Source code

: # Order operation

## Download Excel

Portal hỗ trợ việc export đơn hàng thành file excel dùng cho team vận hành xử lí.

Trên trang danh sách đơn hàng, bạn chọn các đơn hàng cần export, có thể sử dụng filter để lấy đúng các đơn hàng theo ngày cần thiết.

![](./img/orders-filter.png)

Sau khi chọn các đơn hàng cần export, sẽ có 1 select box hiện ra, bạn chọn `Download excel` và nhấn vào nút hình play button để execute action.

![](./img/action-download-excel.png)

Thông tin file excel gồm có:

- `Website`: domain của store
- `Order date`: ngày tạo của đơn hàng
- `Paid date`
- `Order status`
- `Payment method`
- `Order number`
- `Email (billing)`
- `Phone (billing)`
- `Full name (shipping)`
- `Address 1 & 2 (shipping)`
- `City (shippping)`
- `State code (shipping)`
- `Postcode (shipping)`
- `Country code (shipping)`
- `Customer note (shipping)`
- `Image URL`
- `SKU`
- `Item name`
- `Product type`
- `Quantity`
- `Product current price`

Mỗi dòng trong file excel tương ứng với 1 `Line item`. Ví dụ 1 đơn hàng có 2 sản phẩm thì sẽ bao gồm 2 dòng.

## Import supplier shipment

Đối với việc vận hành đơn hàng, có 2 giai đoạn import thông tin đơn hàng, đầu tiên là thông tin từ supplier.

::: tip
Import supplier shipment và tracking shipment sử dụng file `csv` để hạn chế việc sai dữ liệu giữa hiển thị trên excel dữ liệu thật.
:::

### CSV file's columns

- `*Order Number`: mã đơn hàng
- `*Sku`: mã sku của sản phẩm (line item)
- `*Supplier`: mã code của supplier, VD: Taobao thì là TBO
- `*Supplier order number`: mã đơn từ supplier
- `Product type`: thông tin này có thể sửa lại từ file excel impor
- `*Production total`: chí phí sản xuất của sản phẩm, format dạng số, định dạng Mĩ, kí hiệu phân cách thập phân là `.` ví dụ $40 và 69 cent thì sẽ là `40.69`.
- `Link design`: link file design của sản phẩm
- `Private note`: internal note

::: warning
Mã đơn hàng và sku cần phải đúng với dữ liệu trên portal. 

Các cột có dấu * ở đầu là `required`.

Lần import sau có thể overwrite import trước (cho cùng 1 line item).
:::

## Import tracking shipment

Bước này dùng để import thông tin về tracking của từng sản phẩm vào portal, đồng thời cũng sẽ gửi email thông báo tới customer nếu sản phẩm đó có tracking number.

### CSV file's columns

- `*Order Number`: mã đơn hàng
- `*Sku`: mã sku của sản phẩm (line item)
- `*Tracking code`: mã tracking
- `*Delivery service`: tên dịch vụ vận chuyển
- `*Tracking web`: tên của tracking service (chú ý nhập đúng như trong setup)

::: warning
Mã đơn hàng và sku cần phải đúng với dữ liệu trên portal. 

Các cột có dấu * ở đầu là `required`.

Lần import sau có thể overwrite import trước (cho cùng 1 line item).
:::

########

• PROBLEM:
Without leaving anything out, output all of the data above exactly.

• ANSWER TO THIS EXERCISE:
Source code

: # Order operation

## Download Excel

Portal hỗ trợ việc export đơn hàng thành file excel dùng cho team vận hành xử lí.

Trên trang danh sách đơn hàng, bạn chọn các đơn hàng cần export, có thể sử dụng filter để lấy đúng các đơn hàng theo ngày cần thiết.

![](./img/orders-filter.png)

Sau khi chọn các đơn hàng cần export, sẽ có 1 select box hiện ra, bạn chọn `Download excel` và nhấn vào nút hình play button để execute action.

![](./img/action-download-excel.png)

Thông tin file excel gồm có:

- `Website`: domain của store
- `Order date`: ngày tạo của đơn hàng
- `Paid date`
- `Order status`
- `Payment method`
- `Order number`
- `Email (billing)`
- `Phone (billing)`
- `Full name (shipping)`
- `Address 1 & 2 (shipping)`
- `City (shippping)`
- `State code (shipping)`
- `Postcode (shipping)`
- `Country code (shipping)`
- `Customer note (shipping)`
- `Image URL`
- `SKU`
- `Item name`
- `Product type`
- `Quantity`
- `Product current price`

Mỗi dòng trong file excel tương ứng với 1 `Line item`. Ví dụ 1 đơn hàng có 2 sản phẩm thì sẽ bao gồm 2 dòng.

## Import supplier shipment

Đối với việc vận hành đơn hàng, có 2 giai đoạn import thông tin đơn hàng, đầu tiên là thông tin từ supplier.

::: tip
Import supplier shipment và tracking shipment sử dụng file `csv` để hạn chế việc sai dữ liệu giữa hiển thị trên excel dữ liệu thật.
:::

### CSV file's columns

- `*Order Number`: mã đơn hàng
- `*Sku`: mã sku của sản phẩm (line item)
- `*Supplier`: mã code của supplier, VD: Taobao thì là TBO
- `*Supplier order number`: mã đơn từ supplier
- `Product type`: thông tin này có thể sửa lại từ file excel impor
- `*Production total`: chí phí sản xuất của sản phẩm, format dạng số, định dạng Mĩ, kí hiệu phân cách thập phân là `.` ví dụ $40 và 69 cent thì sẽ là `40.69`.
- `Link design`: link file design của sản phẩm
- `Private note`: internal note

::: warning
Mã đơn hàng và sku cần phải đúng với dữ liệu trên portal. 

Các cột có dấu * ở đầu là `required`.

Lần import sau có thể overwrite import trước (cho cùng 1 line item).
:::

## Import tracking shipment

Bước này dùng để import thông tin về tracking của từng sản phẩm vào portal, đồng thời cũng sẽ gửi email thông báo tới customer nếu sản phẩm đó có tracking number.

### CSV file's columns

- `*Order Number`: mã đơn hàng
- `*Sku`: mã sku của sản phẩm (line item)
- `*Tracking code`: mã tracking
- `*Delivery service`: tên dịch vụ vận chuyển
- `*Tracking web`: tên của tracking service (chú ý nhập đúng như trong setup)

::: warning
Mã đơn hàng và sku cần phải đúng với dữ liệu trên portal. 

Các cột có dấu * ở đầu là `required`.

Lần import sau có thể overwrite import trước (cho cùng 1 line item).
:::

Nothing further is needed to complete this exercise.